Going down the listing below, print exactly each line from the one with "Patternfly v6 migration" up to and including the one with "Video component JSON", and skip the rest.

══ DATA SHOWN ══

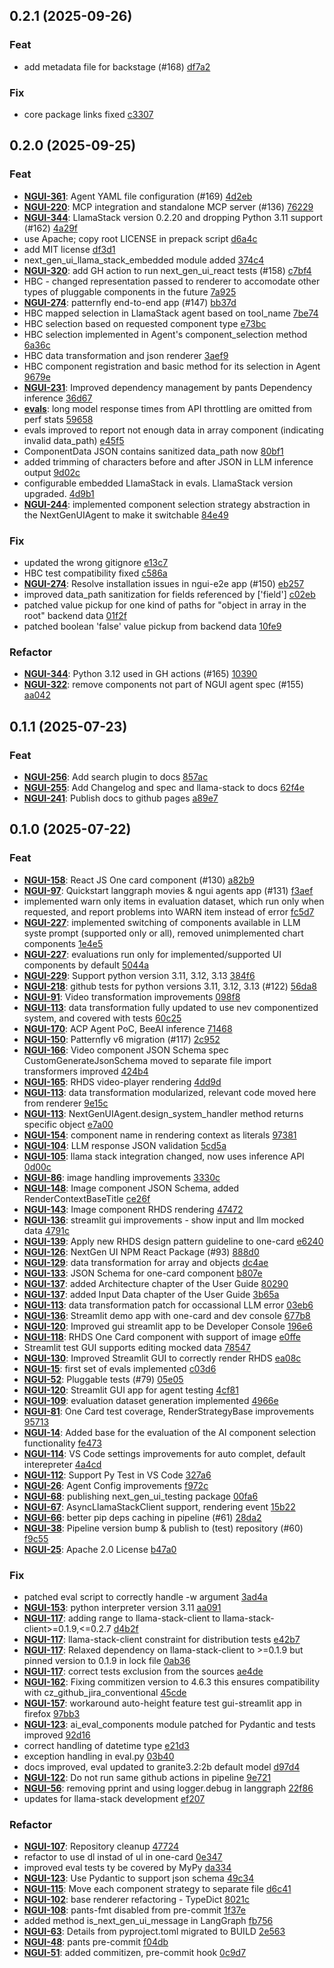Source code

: ## 0.2.1 (2025-09-26)

### Feat

- add metadata file for backstage (#168) [df7a2](https://github.com//RedHat-UX/next-gen-ui-agent/commit/df7a27a26264df9d0cf35fe975debbd9b32fc117)

### Fix

- core package links fixed [c3307](https://github.com//RedHat-UX/next-gen-ui-agent/commit/c3307593552f4c979721f6273fdfc1ffc06be248)

## 0.2.0 (2025-09-25)

### Feat

- **[NGUI-361](https://issues.redhat.com/browse/NGUI-361)**: Agent YAML file configuration (#169) [4d2eb](https://github.com//RedHat-UX/next-gen-ui-agent/commit/4d2ebb0f8ed84831b1a6188e5887db59ed451cd0)
- **[NGUI-220](https://issues.redhat.com/browse/NGUI-220)**: MCP integration and standalone MCP server (#136) [76229](https://github.com//RedHat-UX/next-gen-ui-agent/commit/76229736617c4ba2bee15e37113329c4f0d29466)
- **[NGUI-344](https://issues.redhat.com/browse/NGUI-344)**: LlamaStack version 0.2.20 and dropping Python 3.11 support (#162) [4a29f](https://github.com//RedHat-UX/next-gen-ui-agent/commit/4a29fe75de47a34b1b185bf43d424d80c54a9afc)
- use Apache; copy root LICENSE in prepack script [d6a4c](https://github.com//RedHat-UX/next-gen-ui-agent/commit/d6a4cb51cfaa0a86aff5fe009da5e402e9a35d46)
- add MIT license [df3d1](https://github.com//RedHat-UX/next-gen-ui-agent/commit/df3d1644ef28ffab365eb2e4712814794605ff35)
- next_gen_ui_llama_stack_embedded module added [374c4](https://github.com//RedHat-UX/next-gen-ui-agent/commit/374c42b66e8a9b00b62828a6dfdd33547fe021a8)
- **[NGUI-320](https://issues.redhat.com/browse/NGUI-320)**: add GH action to run next_gen_ui_react tests (#158) [c7bf4](https://github.com//RedHat-UX/next-gen-ui-agent/commit/c7bf4e2dfac3025082d9c1a23fa8bf7bdc85e931)
- HBC - changed representation passed to renderer to accomodate other types of pluggable components in the future [7a925](https://github.com//RedHat-UX/next-gen-ui-agent/commit/7a92580e31d7ab7a9857852fd553fbf71129bf54)
- **[NGUI-274](https://issues.redhat.com/browse/NGUI-274)**: patternfly end-to-end app (#147) [bb37d](https://github.com//RedHat-UX/next-gen-ui-agent/commit/bb37d3b5a316b12a010d95b87d737991b0a4dc46)
- HBC mapped selection in LlamaStack agent based on tool_name [7be74](https://github.com//RedHat-UX/next-gen-ui-agent/commit/7be74a89ae47e19966b6b8de3e354338101c7b00)
- HBC selection based on requested component type [e73bc](https://github.com//RedHat-UX/next-gen-ui-agent/commit/e73bcbca161dc8ff122093e2b7df1d1f684f1130)
- HBC selection implemented in Agent's component_selection method [6a36c](https://github.com//RedHat-UX/next-gen-ui-agent/commit/6a36c9067acd7588e6fd3274ceba4967882212d5)
- HBC data transformation and json renderer [3aef9](https://github.com//RedHat-UX/next-gen-ui-agent/commit/3aef9008962b4408f79b8bd428d0a6f1572b7a70)
- HBC component registration and basic method for its selection in Agent [9679e](https://github.com//RedHat-UX/next-gen-ui-agent/commit/9679e18d5eec98cf605b745e333c775bdebfc176)
- **[NGUI-231](https://issues.redhat.com/browse/NGUI-231)**: Improved dependency management by pants Dependency inference [36d67](https://github.com//RedHat-UX/next-gen-ui-agent/commit/36d67f93e430c4728735af83594f6b98590995ad)
- **[evals](https://issues.redhat.com/browse/evals)**: long model response times from API throttling are omitted from perf stats [59658](https://github.com//RedHat-UX/next-gen-ui-agent/commit/596588d5519afb4bbc22b6bdf04a8db1fac41143)
- evals improved to report not enough data in array component (indicating invalid data_path) [e45f5](https://github.com//RedHat-UX/next-gen-ui-agent/commit/e45f5cb59659e1f8d013447fcf027b07156330ad)
- ComponentData JSON contains sanitized data_path now [80bf1](https://github.com//RedHat-UX/next-gen-ui-agent/commit/80bf1b1e0c9bb01edb41a704c7b8fa490b722644)
- added trimming of characters before and after JSON in LLM inference output [9d02c](https://github.com//RedHat-UX/next-gen-ui-agent/commit/9d02c0d70f346fc551f51981477225398e91f5ff)
- configurable embedded LlamaStack in evals. LlamaStack version upgraded. [4d9b1](https://github.com//RedHat-UX/next-gen-ui-agent/commit/4d9b15cbc53f5e3c216041a76cbf11e97fb81d72)
- **[NGUI-244](https://issues.redhat.com/browse/NGUI-244)**: implemented component selection strategy abstraction in the NextGenUIAgent to make it switchable [84e49](https://github.com//RedHat-UX/next-gen-ui-agent/commit/84e49d2d6b88da8ce6f4f25b76f8d48c31a6a5fa)

### Fix

- updated the wrong gitignore [e13c7](https://github.com//RedHat-UX/next-gen-ui-agent/commit/e13c77102eda27456949dfda4d4bc5790c9b1bfb)
- HBC test compatibility fixed [c586a](https://github.com//RedHat-UX/next-gen-ui-agent/commit/c586a402c92437fdb841c807a2fe6347b8e072be)
- **[NGUI-274](https://issues.redhat.com/browse/NGUI-274)**: Resolve installation issues in ngui-e2e app (#150) [eb257](https://github.com//RedHat-UX/next-gen-ui-agent/commit/eb257aea6c364c1511a8c8596c768e7e24468766)
- improved data_path sanitization for fields referenced by ['field'] [c02eb](https://github.com//RedHat-UX/next-gen-ui-agent/commit/c02ebfc9bbf197cf863f0f778999f9d5876c9209)
- patched value pickup for one kind of paths for "object in array in the root" backend data [01f2f](https://github.com//RedHat-UX/next-gen-ui-agent/commit/01f2fe6a325b9386b5566035ddbdd3992992f3de)
- patched boolean 'false' value pickup from backend data [10fe9](https://github.com//RedHat-UX/next-gen-ui-agent/commit/10fe976fcc3d87474f6cf858a7113376bdf71b69)

### Refactor

- **[NGUI-344](https://issues.redhat.com/browse/NGUI-344)**: Python 3.12 used in GH actions (#165) [10390](https://github.com//RedHat-UX/next-gen-ui-agent/commit/10390667c325f519772d38d8438d32f9c7aae4ed)
- **[NGUI-322](https://issues.redhat.com/browse/NGUI-322)**: remove components not part of NGUI agent spec (#155) [aa042](https://github.com//RedHat-UX/next-gen-ui-agent/commit/aa0424fe03eaef94a879d50455d2a5d161eec2e8)

## 0.1.1 (2025-07-23)

### Feat

- **[NGUI-256](https://issues.redhat.com/browse/NGUI-256)**: Add search plugin to docs [857ac](https://github.com//RedHat-UX/next-gen-ui-agent/commit/857acb0dcba7c817ccf47ab77177487d105d454c)
- **[NGUI-255](https://issues.redhat.com/browse/NGUI-255)**: Add Changelog and spec and llama-stack to docs [62f4e](https://github.com//RedHat-UX/next-gen-ui-agent/commit/62f4ea03d9a17ccff3b9160e4212a4022d6ac1ed)
- **[NGUI-241](https://issues.redhat.com/browse/NGUI-241)**: Publish docs to github pages [a89e7](https://github.com//RedHat-UX/next-gen-ui-agent/commit/a89e7208347863312501d046e0249d713227b82d)

## 0.1.0 (2025-07-22)

### Feat

- **[NGUI-158](https://issues.redhat.com/browse/NGUI-158)**: React JS One card component (#130) [a82b9](https://github.com//RedHat-UX/next-gen-ui-agent/commit/a82b938c63084b2950d692d24c8c73ce4df7a8d6)
- **[NGUI-97](https://issues.redhat.com/browse/NGUI-97)**: Quickstart langgraph movies & ngui agents app (#131) [f3aef](https://github.com//RedHat-UX/next-gen-ui-agent/commit/f3aefc9e8c9dbf2c5c14fc704d9fbb08e4afbff2)
- implemented warn only items in evaluation dataset, which run only when requested, and report problems into WARN item instead of error [fc5d7](https://github.com//RedHat-UX/next-gen-ui-agent/commit/fc5d76fda0b4739e56eca13b7eb394edd1fc2734)
- **[NGUI-227](https://issues.redhat.com/browse/NGUI-227)**: implemented switching of components available in LLM syste prompt (supported only or all), removed unimplemented chart components [1e4e5](https://github.com//RedHat-UX/next-gen-ui-agent/commit/1e4e5f955d66ea328b0e0aa5027abda06119f619)
- **[NGUI-227](https://issues.redhat.com/browse/NGUI-227)**: evaluations run only for implemented/supported UI components by default [5044a](https://github.com//RedHat-UX/next-gen-ui-agent/commit/5044ade1973d2abf4c5b52614d61ebd679d4c13f)
- **[NGUI-229](https://issues.redhat.com/browse/NGUI-229)**: Support python version 3.11, 3.12, 3.13 [384f6](https://github.com//RedHat-UX/next-gen-ui-agent/commit/384f6bf3573011bdea89157263de6de4e95d50b2)
- **[NGUI-218](https://issues.redhat.com/browse/NGUI-218)**: github tests for python versions 3.11, 3.12, 3.13 (#122) [56da8](https://github.com//RedHat-UX/next-gen-ui-agent/commit/56da8ecd4ab8015f95af3a68ec7867226ce64f8b)
- **[NGUI-91](https://issues.redhat.com/browse/NGUI-91)**: Video transformation improvements [098f8](https://github.com//RedHat-UX/next-gen-ui-agent/commit/098f880287db1d2a3ca0ddb08a5d538c419557fc)
- **[NGUI-113](https://issues.redhat.com/browse/NGUI-113)**: data transformation fully updated to use nev componentized system, and covered with tests [60c25](https://github.com//RedHat-UX/next-gen-ui-agent/commit/60c253afd996915c77d4256352936063f002dbf9)
- **[NGUI-170](https://issues.redhat.com/browse/NGUI-170)**: ACP Agent PoC, BeeAI inference [71468](https://github.com//RedHat-UX/next-gen-ui-agent/commit/71468960092bfc12254a5fd9a398e737f364e3f5)
- **[NGUI-150](https://issues.redhat.com/browse/NGUI-150)**: Patternfly v6 migration (#117) [2c952](https://github.com//RedHat-UX/next-gen-ui-agent/commit/2c9529084dd36cfbfd927395d92fb5a04efd48c7)
- **[NGUI-166](https://issues.redhat.com/browse/NGUI-166)**: Video component JSON Schema spec CustomGenerateJsonSchema moved to separate file import transformers improved [424b4](https://github.com//RedHat-UX/next-gen-ui-agent/commit/424b42e7972522b0586db01875852834d0484d97)
- **[NGUI-165](https://issues.redhat.com/browse/NGUI-165)**: RHDS video-player rendering [4dd9d](https://github.com//RedHat-UX/next-gen-ui-agent/commit/4dd9df019a4bebefdbaf3aec59599576683d06a3)
- **[NGUI-113](https://issues.redhat.com/browse/NGUI-113)**: data transformation modularized, relevant code moved here from renderer [9e15c](https://github.com//RedHat-UX/next-gen-ui-agent/commit/9e15cb24899577bf4b99da46524e724b508c41c7)
- **[NGUI-113](https://issues.redhat.com/browse/NGUI-113)**: NextGenUIAgent.design_system_handler method returns specific object [e7a00](https://github.com//RedHat-UX/next-gen-ui-agent/commit/e7a00f0767dc3e8d4bd1f3e1a8d2cad6723e3cc0)
- **[NGUI-154](https://issues.redhat.com/browse/NGUI-154)**: component name in rendering context as literals [97381](https://github.com//RedHat-UX/next-gen-ui-agent/commit/9738161a1be011ed38aaaf7b4b956857ecef4977)
- **[NGUI-104](https://issues.redhat.com/browse/NGUI-104)**: LLM response JSON validation [5cd5a](https://github.com//RedHat-UX/next-gen-ui-agent/commit/5cd5aa8a3d07574ab5a22bf976adfffc584e2a0d)
- **[NGUI-105](https://issues.redhat.com/browse/NGUI-105)**: llama stack integration changed, now uses inference API [0d00c](https://github.com//RedHat-UX/next-gen-ui-agent/commit/0d00cd5c16dd9914b169c57ef8bfba879e4ef047)
- **[NGUI-86](https://issues.redhat.com/browse/NGUI-86)**: image handling improvements [3330c](https://github.com//RedHat-UX/next-gen-ui-agent/commit/3330c53da347a0709c8c4b1e9ca2571cc177db92)
- **[NGUI-148](https://issues.redhat.com/browse/NGUI-148)**: Image component JSON Schema, added RenderContextBaseTitle [ce26f](https://github.com//RedHat-UX/next-gen-ui-agent/commit/ce26fb87c49a39a195572129380430a410f521d2)
- **[NGUI-143](https://issues.redhat.com/browse/NGUI-143)**: Image component RHDS rendering [47472](https://github.com//RedHat-UX/next-gen-ui-agent/commit/47472417d7540771da8748f26be089e52747a0b6)
- **[NGUI-136](https://issues.redhat.com/browse/NGUI-136)**: streamlit gui improvements - show input and llm mocked data [4791c](https://github.com//RedHat-UX/next-gen-ui-agent/commit/4791ca6b225254042525085044f24382a12f4b59)
- **[NGUI-139](https://issues.redhat.com/browse/NGUI-139)**: Apply new RHDS design pattern guideline to one-card [e6240](https://github.com//RedHat-UX/next-gen-ui-agent/commit/e62408c44593d115aadf08119f3daf0a011c3332)
- **[NGUI-126](https://issues.redhat.com/browse/NGUI-126)**: NextGen UI NPM React Package (#93) [888d0](https://github.com//RedHat-UX/next-gen-ui-agent/commit/888d0f170fc1882dbdfe8a5e27823ef9f65bf5b7)
- **[NGUI-129](https://issues.redhat.com/browse/NGUI-129)**: data transformation for array and objects [dc4ae](https://github.com//RedHat-UX/next-gen-ui-agent/commit/dc4aea152ac923fe35063153cc0b7eb53e2d5aaa)
- **[NGUI-133](https://issues.redhat.com/browse/NGUI-133)**: JSON Schema for one-card component [b807e](https://github.com//RedHat-UX/next-gen-ui-agent/commit/b807eb315aa63063ffa95431ee787578c2a82e2a)
- **[NGUI-137](https://issues.redhat.com/browse/NGUI-137)**: added Architecture chapter of the User Guide [80290](https://github.com//RedHat-UX/next-gen-ui-agent/commit/802906dcfa5b963f892ba1f351fdf7ba26a0da5b)
- **[NGUI-137](https://issues.redhat.com/browse/NGUI-137)**: added Input Data chapter of the User Guide [3b65a](https://github.com//RedHat-UX/next-gen-ui-agent/commit/3b65af054eb6f904c9c9d480b37546d0eac54058)
- **[NGUI-113](https://issues.redhat.com/browse/NGUI-113)**: data transformation patch for occassional LLM error [03eb6](https://github.com//RedHat-UX/next-gen-ui-agent/commit/03eb6e209b0ab60acdd7517ba04e4fe1c510805f)
- **[NGUI-136](https://issues.redhat.com/browse/NGUI-136)**: Streamlit demo app with one-card and dev console [677b8](https://github.com//RedHat-UX/next-gen-ui-agent/commit/677b89f09dda91ea8fb1fad26857d42fc36c75c1)
- **[NGUI-120](https://issues.redhat.com/browse/NGUI-120)**: Improved gui streamlit app to be Developer Console [196e6](https://github.com//RedHat-UX/next-gen-ui-agent/commit/196e64f57c2d9902a470b86bac7f31c8f2a02d30)
- **[NGUI-118](https://issues.redhat.com/browse/NGUI-118)**: RHDS One Card component with support of image [e0ffe](https://github.com//RedHat-UX/next-gen-ui-agent/commit/e0ffeea257ea2c8a11bea25cf695323ce0f1a56e)
- Streamlit test GUI supports editing mocked data [78547](https://github.com//RedHat-UX/next-gen-ui-agent/commit/785472847685b168195b0857507cabeeb8dab558)
- **[NGUI-130](https://issues.redhat.com/browse/NGUI-130)**: Improved Streamlit GUI to correctly render RHDS [ea08c](https://github.com//RedHat-UX/next-gen-ui-agent/commit/ea08c74a94d3e30cd4a917fa4afdad5ab5f7f0f3)
- **[NGUI-15](https://issues.redhat.com/browse/NGUI-15)**: first set of evals implemented [c03d6](https://github.com//RedHat-UX/next-gen-ui-agent/commit/c03d690e5b9b0195c05e907cea7bb959a71c17f5)
- **[NGUI-52](https://issues.redhat.com/browse/NGUI-52)**: Pluggable tests (#79) [05e05](https://github.com//RedHat-UX/next-gen-ui-agent/commit/05e059cde666a6ab661cef5981c429552ab7dee2)
- **[NGUI-120](https://issues.redhat.com/browse/NGUI-120)**: Streamlit GUI app for agent testing [4cf81](https://github.com//RedHat-UX/next-gen-ui-agent/commit/4cf8161ac33f24f773f8e953bf8b34e5f02ff25e)
- **[NGUI-109](https://issues.redhat.com/browse/NGUI-109)**: evaluation dataset generation implemented [4966e](https://github.com//RedHat-UX/next-gen-ui-agent/commit/4966e96ff67e38d8269393f3322eb379bae900e5)
- **[NGUI-81](https://issues.redhat.com/browse/NGUI-81)**: One Card test coverage, RenderStrategyBase improvements [95713](https://github.com//RedHat-UX/next-gen-ui-agent/commit/95713e0e8f15aa5bf6962d21d01a0cf0c57cee1d)
- **[NGUI-14](https://issues.redhat.com/browse/NGUI-14)**: Added base for the evaluation of the AI component selection functionality [fe473](https://github.com//RedHat-UX/next-gen-ui-agent/commit/fe473d0bc9fe2b769607b6c45155f72942d2f533)
- **[NGUI-114](https://issues.redhat.com/browse/NGUI-114)**: VS Code settings improvements for auto complet, default interepreter [4a4cd](https://github.com//RedHat-UX/next-gen-ui-agent/commit/4a4cd5b9846c719e5c47380e9b20e4e382508971)
- **[NGUI-112](https://issues.redhat.com/browse/NGUI-112)**: Support Py Test in VS Code [327a6](https://github.com//RedHat-UX/next-gen-ui-agent/commit/327a626b23be9747942e8f9929fc52b6f27fe903)
- **[NGUI-26](https://issues.redhat.com/browse/NGUI-26)**: Agent Config improvements [f972c](https://github.com//RedHat-UX/next-gen-ui-agent/commit/f972c029bd646269833f7f6ea3ccc6f949ffe66a)
- **[NGUI-68](https://issues.redhat.com/browse/NGUI-68)**: publishing next_gen_ui_testing package [00fa6](https://github.com//RedHat-UX/next-gen-ui-agent/commit/00fa6e61ffb73892f41e527ae1d46683cbef4260)
- **[NGUI-67](https://issues.redhat.com/browse/NGUI-67)**: AsyncLlamaStackClient support, rendering event [15b22](https://github.com//RedHat-UX/next-gen-ui-agent/commit/15b2262f564f41435735458d919731ad3e6a3165)
- **[NGUI-66](https://issues.redhat.com/browse/NGUI-66)**: better pip deps caching in pipeline (#61) [28da2](https://github.com//RedHat-UX/next-gen-ui-agent/commit/28da2b3b0420f3a1dd0886e4179b93dac3925f6a)
- **[NGUI-38](https://issues.redhat.com/browse/NGUI-38)**: Pipeline version bump & publish to (test) repository (#60) [f9c55](https://github.com//RedHat-UX/next-gen-ui-agent/commit/f9c551129e4dbdfa58488a92da289c2b75defdd8)
- **[NGUI-25](https://issues.redhat.com/browse/NGUI-25)**: Apache 2.0 License [b47a0](https://github.com//RedHat-UX/next-gen-ui-agent/commit/b47a07ab7b28e7b64309e20dde1c6a9724c7097a)

### Fix

- patched eval script to correctly handle -w argument [3ad4a](https://github.com//RedHat-UX/next-gen-ui-agent/commit/3ad4abd2c223e5db220ac887fb10eaa1e75ce21a)
- **[NGUI-153](https://issues.redhat.com/browse/NGUI-153)**: python interpreter version 3.11 [aa091](https://github.com//RedHat-UX/next-gen-ui-agent/commit/aa091348db0ae835afa382c64815f14ee3e4df4a)
- **[NGUI-117](https://issues.redhat.com/browse/NGUI-117)**: adding range to llama-stack-client to llama-stack-client>=0.1.9,<=0.2.7 [d4b2f](https://github.com//RedHat-UX/next-gen-ui-agent/commit/d4b2f90ef44b76eb7d80740dbc9f56bba78fa0ce)
- **[NGUI-117](https://issues.redhat.com/browse/NGUI-117)**: llama-stack-client constraint for distribution tests [e42b7](https://github.com//RedHat-UX/next-gen-ui-agent/commit/e42b7765afc247261e83bd72892204118b9a7379)
- **[NGUI-117](https://issues.redhat.com/browse/NGUI-117)**: Relaxed dependency on  llama-stack-client to >=0.1.9 but pinned version to 0.1.9 in lock file [0ab36](https://github.com//RedHat-UX/next-gen-ui-agent/commit/0ab36568080a9d1c2243f5d339a0ada46da61094)
- **[NGUI-117](https://issues.redhat.com/browse/NGUI-117)**: correct tests exclusion from the sources [ae4de](https://github.com//RedHat-UX/next-gen-ui-agent/commit/ae4de87ce3f2194eb2842e16b1a87ffe47f25bce)
- **[NGUI-162](https://issues.redhat.com/browse/NGUI-162)**: Fixing commitizen version to 4.6.3 this ensures compatibility with cz_github_jira_conventional [45cde](https://github.com//RedHat-UX/next-gen-ui-agent/commit/45cdee07b2d8c0908ee72a01b7fb24cfb3e61abc)
- **[NGUI-157](https://issues.redhat.com/browse/NGUI-157)**: workaround auto-height feature test gui-streamlit app in firefox [97bb3](https://github.com//RedHat-UX/next-gen-ui-agent/commit/97bb3c6132ee029587a822c7623c81f5961a09e4)
- **[NGUI-123](https://issues.redhat.com/browse/NGUI-123)**: ai_eval_components module patched for Pydantic and tests improved [92d16](https://github.com//RedHat-UX/next-gen-ui-agent/commit/92d16e18038cfb81ce959277068e1fb9d682be41)
- correct handling of datetime type [e21d3](https://github.com//RedHat-UX/next-gen-ui-agent/commit/e21d3671dec8293fa8e2c014819843c857291175)
- exception handling in eval.py [03b40](https://github.com//RedHat-UX/next-gen-ui-agent/commit/03b40242e07fe640aeb9d33e8d918fe505447405)
- docs improved, eval updated to granite3.2:2b default model [d97d4](https://github.com//RedHat-UX/next-gen-ui-agent/commit/d97d47d3d25418048d81687638d8487bc1438752)
- **[NGUI-122](https://issues.redhat.com/browse/NGUI-122)**: Do not run same github actions in pipeline [9e721](https://github.com//RedHat-UX/next-gen-ui-agent/commit/9e721b9315640c83afc23880caff4821a566eeff)
- **[NGUI-56](https://issues.redhat.com/browse/NGUI-56)**: removing pprint and using logger.debug in langgraph [22f86](https://github.com//RedHat-UX/next-gen-ui-agent/commit/22f86fcb9829c733a0c9c520933c49311eb977ea)
- updates for llama-stack development [ef207](https://github.com//RedHat-UX/next-gen-ui-agent/commit/ef207665e5c334ea2c5712999dcd2e9364231eb2)

### Refactor

- **[NGUI-107](https://issues.redhat.com/browse/NGUI-107)**: Repository cleanup [47724](https://github.com//RedHat-UX/next-gen-ui-agent/commit/477246856e05fc5d85c6de40031ef143436b3017)
- refactor to use dl instad of ul in one-card [0e347](https://github.com//RedHat-UX/next-gen-ui-agent/commit/0e34705ee107f6d0d7b7d2ee33127a01380cb769)
- improved eval tests ty be covered by MyPy [da334](https://github.com//RedHat-UX/next-gen-ui-agent/commit/da3344070484bf900ee9b58dc5288e224b03c87f)
- **[NGUI-123](https://issues.redhat.com/browse/NGUI-123)**: Use Pydantic to support json schema [49c34](https://github.com//RedHat-UX/next-gen-ui-agent/commit/49c349a3b4c6847ef87d05ef474e1578eeaf7364)
- **[NGUI-115](https://issues.redhat.com/browse/NGUI-115)**: Move each component strategy to separate file [d6c41](https://github.com//RedHat-UX/next-gen-ui-agent/commit/d6c4156a44f40d7c7e48edb567f199d23e0ab58e)
- **[NGUI-102](https://issues.redhat.com/browse/NGUI-102)**: base renderer refactoring - TypeDict [8021c](https://github.com//RedHat-UX/next-gen-ui-agent/commit/8021cd46ac2262372165bf052c9485d6a7674798)
- **[NGUI-108](https://issues.redhat.com/browse/NGUI-108)**: pants-fmt disabled from pre-commit [1f37e](https://github.com//RedHat-UX/next-gen-ui-agent/commit/1f37e2a24f20d28191a2b23a80dc809cff75f269)
- added method is_next_gen_ui_message in LangGraph [fb756](https://github.com//RedHat-UX/next-gen-ui-agent/commit/fb756d8752d624dab8ce58717eb6fc5d15b1652a)
- **[NGUI-63](https://issues.redhat.com/browse/NGUI-63)**: Details from pyproject.toml migrated to BUILD [2e563](https://github.com//RedHat-UX/next-gen-ui-agent/commit/2e563e819e9f3baf4fa41ce8b50f5213a5be2f26)
- **[NGUI-48](https://issues.redhat.com/browse/NGUI-48)**: pants pre-commit [f04db](https://github.com//RedHat-UX/next-gen-ui-agent/commit/f04db7b160fb65a284fd2b9c665273911f030f1a)
- **[NGUI-51](https://issues.redhat.com/browse/NGUI-51)**: added commitizen, pre-commit hook [0c9d7](https://github.com//RedHat-UX/next-gen-ui-agent/commit/0c9d7dae040e3a4c89643790d1a6251b17ac2e91)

═══

▶ [OUTPUT FOR THIS TASK]:
- **[NGUI-150](https://issues.redhat.com/browse/NGUI-150)**: Patternfly v6 migration (#117) [2c952](https://github.com//RedHat-UX/next-gen-ui-agent/commit/2c9529084dd36cfbfd927395d92fb5a04efd48c7)
- **[NGUI-166](https://issues.redhat.com/browse/NGUI-166)**: Video component JSON Schema spec CustomGenerateJsonSchema moved to separate file import transformers improved [424b4](https://github.com//RedHat-UX/next-gen-ui-agent/commit/424b42e7972522b0586db01875852834d0484d97)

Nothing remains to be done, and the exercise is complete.